What is Sencha

Sencha is a type of Japanese green tea that is brewed with ungrounded, steamed leaves. Sencha is the most commonly drank tea in Japan, and it also can vary in colour from pale green, to a bright greenish-yellow.

When sencha is being produced, one of the processing stages involve steaming the leaves. A lightly steamed sencha – which is known as asamushi – is usually pale in colour, and has a light, delicate taste. Fukamushi, which is deep steamed sencha, is often bolder in taste an colour.

Teaware used for Sencha

Sencha requires lots of room for the leaves to expand, as well as a very fine filter to pour the leaves through. Although it is not impossible to use a Western/British style teapot for brewing sencha, it is very difficult. A Japanese teapot (which is called a kyusu) will suit the need perfectly.

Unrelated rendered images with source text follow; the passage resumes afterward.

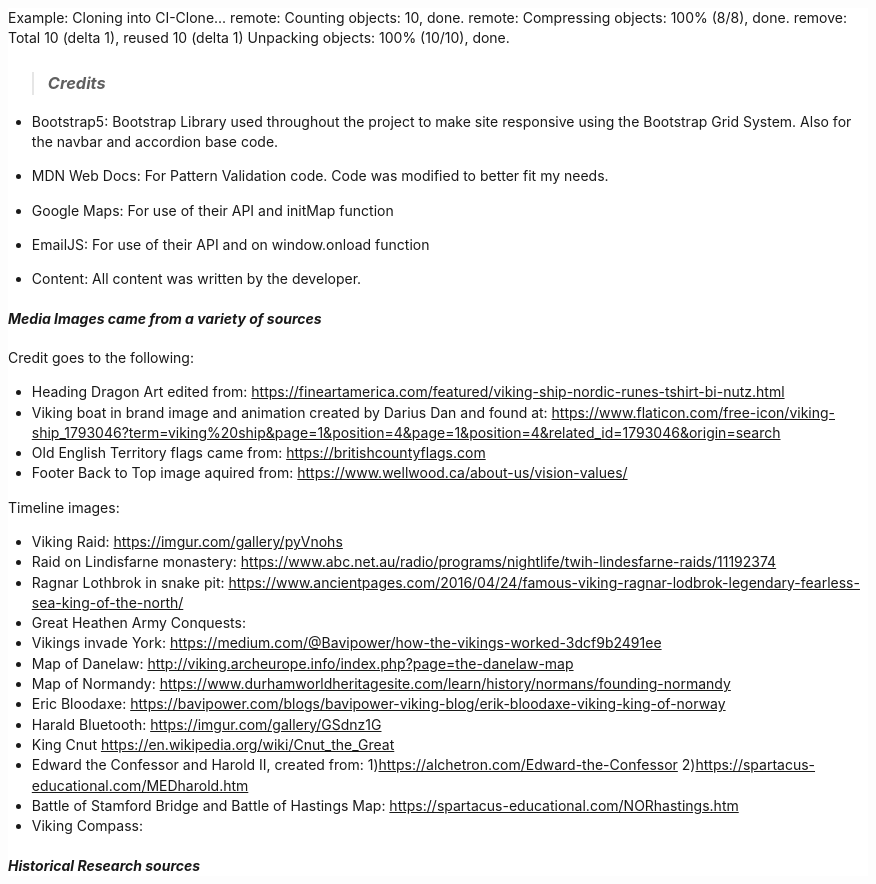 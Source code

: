 Example: Cloning into CI-Clone... remote: Counting objects: 10, done. remote: Compressing objects: 100% (8/8), done. remove: Total 10 (delta 1), reused 10 (delta 1) Unpacking objects: 100% (10/10), done.


> ### *Credits*  

- Bootstrap5: Bootstrap Library used throughout the project to make site responsive using the Bootstrap Grid System. Also for the navbar and accordion base code.

- MDN Web Docs: For Pattern Validation code. Code was modified to better fit my needs.

- Google Maps: For use of their API and initMap function

- EmailJS: For use of their API and on window.onload function

- Content: All content was written by the developer.

#### *Media Images came from a variety of sources* 
Credit goes to the following:
- Heading Dragon Art edited from: https://fineartamerica.com/featured/viking-ship-nordic-runes-tshirt-bi-nutz.html
- Viking boat in brand image and animation created by Darius Dan and found at: https://www.flaticon.com/free-icon/viking-ship_1793046?term=viking%20ship&page=1&position=4&page=1&position=4&related_id=1793046&origin=search 
- Old English Territory flags came from: https://britishcountyflags.com
- Footer Back to Top image aquired from: https://www.wellwood.ca/about-us/vision-values/

Timeline images:
- Viking Raid: https://imgur.com/gallery/pyVnohs
- Raid on Lindisfarne monastery: https://www.abc.net.au/radio/programs/nightlife/twih-lindesfarne-raids/11192374
- Ragnar Lothbrok in snake pit: https://www.ancientpages.com/2016/04/24/famous-viking-ragnar-lodbrok-legendary-fearless-sea-king-of-the-north/
- Great Heathen Army Conquests: 
- Vikings invade York: https://medium.com/@Bavipower/how-the-vikings-worked-3dcf9b2491ee
- Map of Danelaw: http://viking.archeurope.info/index.php?page=the-danelaw-map
- Map of Normandy: https://www.durhamworldheritagesite.com/learn/history/normans/founding-normandy
- Eric Bloodaxe: https://bavipower.com/blogs/bavipower-viking-blog/erik-bloodaxe-viking-king-of-norway
- Harald Bluetooth: https://imgur.com/gallery/GSdnz1G
- King Cnut https://en.wikipedia.org/wiki/Cnut_the_Great
- Edward the Confessor and Harold II, created from: 1)https://alchetron.com/Edward-the-Confessor 2)https://spartacus-educational.com/MEDharold.htm
- Battle of Stamford Bridge and Battle of Hastings Map: https://spartacus-educational.com/NORhastings.htm
- Viking Compass: 

#### *Historical Research sources* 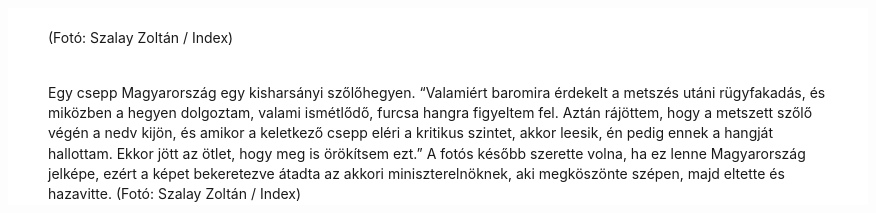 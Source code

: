 <figure>
<img src="/images/8361913_9647fc8f575b6d7bfdd42a9df4387eb3_wm.jpg" alt="" />
<figcaption>(Fotó: Szalay Zoltán / Index)</figcaption>
</figure>

<figure>
<img src="/images/8361919_6a48619eb76312336de68be6bb76992f_wm.jpg" alt="" />
<figcaption>Egy csepp Magyarország egy kisharsányi szőlőhegyen. “Valamiért baromira érdekelt a metszés utáni rügyfakadás, és miközben a hegyen dolgoztam, valami ismétlődő, furcsa hangra figyeltem fel. Aztán rájöttem, hogy a metszett szőlő végén a nedv kijön, és amikor a keletkező csepp eléri a kritikus szintet, akkor leesik, én pedig ennek a hangját hallottam. Ekkor jött az ötlet, hogy meg is örökítsem ezt.” A fotós később szerette volna, ha ez lenne Magyarország jelképe, ezért a képet bekeretezve átadta az akkori miniszterelnöknek, aki megköszönte szépen, majd eltette és hazavitte. (Fotó: Szalay Zoltán / Index)</figcaption>
</figure>
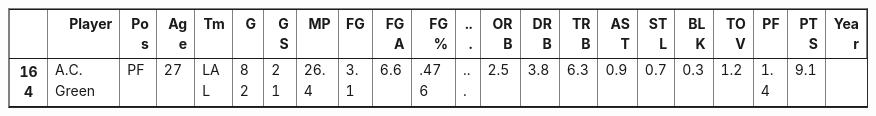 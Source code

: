 
<div>
<style scoped>
    .dataframe tbody tr th:only-of-type {
        vertical-align: middle;
    }

    .dataframe tbody tr th {
        vertical-align: top;
    }

    .dataframe thead th {
        text-align: right;
    }
</style>
<table border="1" class="dataframe">
  <thead>
    <tr style="text-align: right;">
      <th></th>
      <th>Player</th>
      <th>Pos</th>
      <th>Age</th>
      <th>Tm</th>
      <th>G</th>
      <th>GS</th>
      <th>MP</th>
      <th>FG</th>
      <th>FGA</th>
      <th>FG%</th>
      <th>...</th>
      <th>ORB</th>
      <th>DRB</th>
      <th>TRB</th>
      <th>AST</th>
      <th>STL</th>
      <th>BLK</th>
      <th>TOV</th>
      <th>PF</th>
      <th>PTS</th>
      <th>Year</th>
    </tr>
  </thead>
  <tbody>
    <tr>
      <th>164</th>
      <td>A.C. Green</td>
      <td>PF</td>
      <td>27</td>
      <td>LAL</td>
      <td>82</td>
      <td>21</td>
      <td>26.4</td>
      <td>3.1</td>
      <td>6.6</td>
      <td>.476</td>
      <td>...</td>
      <td>2.5</td>
      <td>3.8</td>
      <td>6.3</td>
      <td>0.9</td>
      <td>0.7</td>
      <td>0.3</td>
      <td>1.2</td>
      <td>1.4</td>
      <td>9.1</td>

You will also need to cool the water down before brewing. Preheating teaware is a typical way to achieve this, and so in this example, two cups will be used to pass water back and forth.

Preheating Your Teaware

The target is to use water around 72C (162F) – 82C (180F). It is recommended to use water that’s been completely boiled, and to cool down the water with preheating. Preheating is important because it makes the water temperature more stable, and also it helps bring more oxygen into the water, which will make the tea taste more lively.

Begin by pouring water into one of your cups. From there, pass it into your teapot, into other cups, and so on until the water is a few degrees warmer than you will need when brewing.


Brewing Sencha

Leaf: 1g/50ml
Temp: 72C (162F) - 82C (180F)
Time: 0:45 - 1:30 mins
In the example, we are using a fukamushi sencha called Chiran.

The usual amount of leaf to use is around 1g per 50ml of water. Depending on the tea (and depending on your personal preference) the ratio of leaf to water may change. In the example, we are using 1 1/4 tablespoons of leaf for 125ml of water.

Often, brewing temperature can depend on the quality of the sencha. It isn’t always the case, but often, higher quality sencha is brewed at cooler temperatures. For this tea, we are aiming to brew at 74C (165F).

The length of the brew is around 1:00 minute. Fukamushi deep steamed sencha requires shorter brew times (0:45 – 1:15) whereas asamushi light steamed are brewed a little longer (1:00 – 1:30). The tea we are using in the example will be brewed for 1:00 minute.

Measuring out Sencha
Brewing Sencha, about 20 seconds in

Slowly pour the tea. It is important to get every last drop of tea out. Once poured, gently pat the back of your kyusu teapot so the leaves are removed from the front of the filter. Also, take your lid and sit it on top of the kyusu crooked. This will allow steam to escape from the teapot. The purpose of both of these steps is to prevent the leaves from infusing/cooking in the steam.



And that’s it! Enjoy your cup of sencha!




Re-steeping Sencha

You can get three to five steeps out of sencha. For the second infusion, reduce the brew time to 0:30 seconds (or even less if it’s a very deep steamed fukamushi), 0:45 seconds for the third, 1:30 for the fourth, and 3:00+ minutes for the fifth. Each time, increase the temperature by 5 degrees or so.